▶ _What to work on_
I would like each line of the data that holds the word "movement" copied out.

Stored dataset items
....
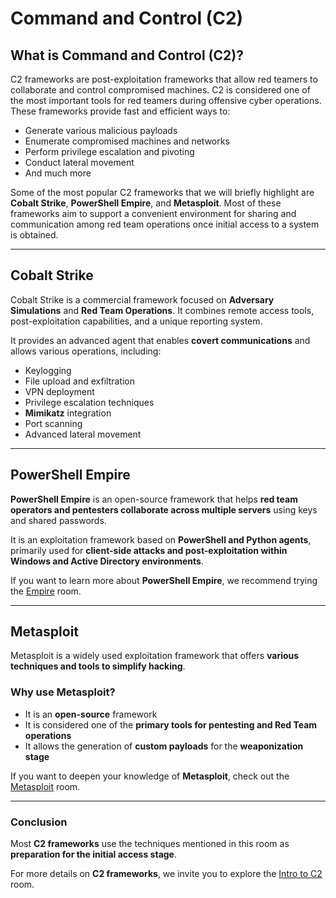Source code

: # Command and Control (C2)

## What is Command and Control (C2)?

C2 frameworks are post-exploitation frameworks that allow red teamers to collaborate and control compromised machines. C2 is considered one of the most important tools for red teamers during offensive cyber operations. These frameworks provide fast and efficient ways to:

- Generate various malicious payloads  
- Enumerate compromised machines and networks  
- Perform privilege escalation and pivoting  
- Conduct lateral movement  
- And much more  

Some of the most popular C2 frameworks that we will briefly highlight are **Cobalt Strike**, **PowerShell Empire**, and **Metasploit**. Most of these frameworks aim to support a convenient environment for sharing and communication among red team operations once initial access to a system is obtained.

---

## Cobalt Strike

Cobalt Strike is a commercial framework focused on **Adversary Simulations** and **Red Team Operations**. It combines remote access tools, post-exploitation capabilities, and a unique reporting system.  

It provides an advanced agent that enables **covert communications** and allows various operations, including:

- Keylogging  
- File upload and exfiltration  
- VPN deployment  
- Privilege escalation techniques  
- **Mimikatz** integration  
- Port scanning  
- Advanced lateral movement  

---

## PowerShell Empire

**PowerShell Empire** is an open-source framework that helps **red team operators and pentesters collaborate across multiple servers** using keys and shared passwords.  

It is an exploitation framework based on **PowerShell and Python agents**, primarily used for **client-side attacks and post-exploitation within Windows and Active Directory environments**.  

If you want to learn more about **PowerShell Empire**, we recommend trying the [Empire](https://tryhackme.com/room/empire) room.

---

## Metasploit

Metasploit is a widely used exploitation framework that offers **various techniques and tools to simplify hacking**.  

### Why use Metasploit?
- It is an **open-source** framework  
- It is considered one of the **primary tools for pentesting and Red Team operations**  
- It allows the generation of **custom payloads** for the **weaponization stage**  

If you want to deepen your knowledge of **Metasploit**, check out the [Metasploit](https://tryhackme.com/room/metasploit) room.

---

### Conclusion

Most **C2 frameworks** use the techniques mentioned in this room as **preparation for the initial access stage**.  

For more details on **C2 frameworks**, we invite you to explore the [Intro to C2](https://tryhackme.com/room/introtoc2) room.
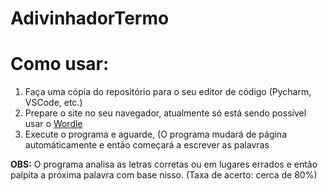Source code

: ﻿# AdivinhadorTermo
<h1>Como usar:</h1>
<ol>
  <li>Faça uma cópia do repositório para o seu editor de código (Pycharm, VSCode, etc.)</li>
  <li>Prepare o site no seu navegador, atualmente só está sendo possível usar o <a href="https://wordleplay.com">Wordle</a></li>
  <li>Execute o programa e aguarde, (O programa mudará de página automáticamente e então começará a escrever as palavras</li>
</ol>
<p><b>OBS:</b> O programa analisa as letras corretas ou em lugares errados e então palpita a próxima palavra com base nisso. (Taxa de acerto: cerca de 80%)</p>
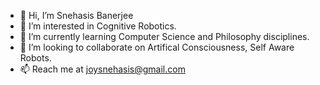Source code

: - 👋 Hi, I’m Snehasis Banerjee
- 👀 I’m interested in Cognitive Robotics.
- 🌱 I’m currently learning Computer Science and Philosophy disciplines.
- 💞️ I’m looking to collaborate on Artifical Consciousness, Self Aware Robots.
- 📫 Reach me at joysnehasis@gmail.com
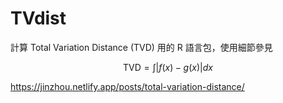 # TVdist

計算 Total Variation Distance (TVD) 用的 R 語言包，使用細節參見

$$
\text{TVD} = \int | f(x) - g (x)| dx
$$

https://jinzhou.netlify.app/posts/total-variation-distance/
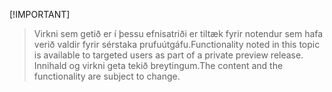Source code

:  [!IMPORTANT]
> <span data-ttu-id="35abe-101">Virkni sem getið er í þessu efnisatriði er tiltæk fyrir notendur sem hafa verið valdir fyrir sérstaka prufuútgáfu.</span><span class="sxs-lookup"><span data-stu-id="35abe-101">Functionality noted in this topic is available to targeted users as part of a private preview release.</span></span> <span data-ttu-id="35abe-102">Innihald og virkni geta tekið breytingum.</span><span class="sxs-lookup"><span data-stu-id="35abe-102">The content and the functionality are subject to change.</span></span>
....
▶ _Response area_
- Conduct lateral movement  
- Advanced lateral movement  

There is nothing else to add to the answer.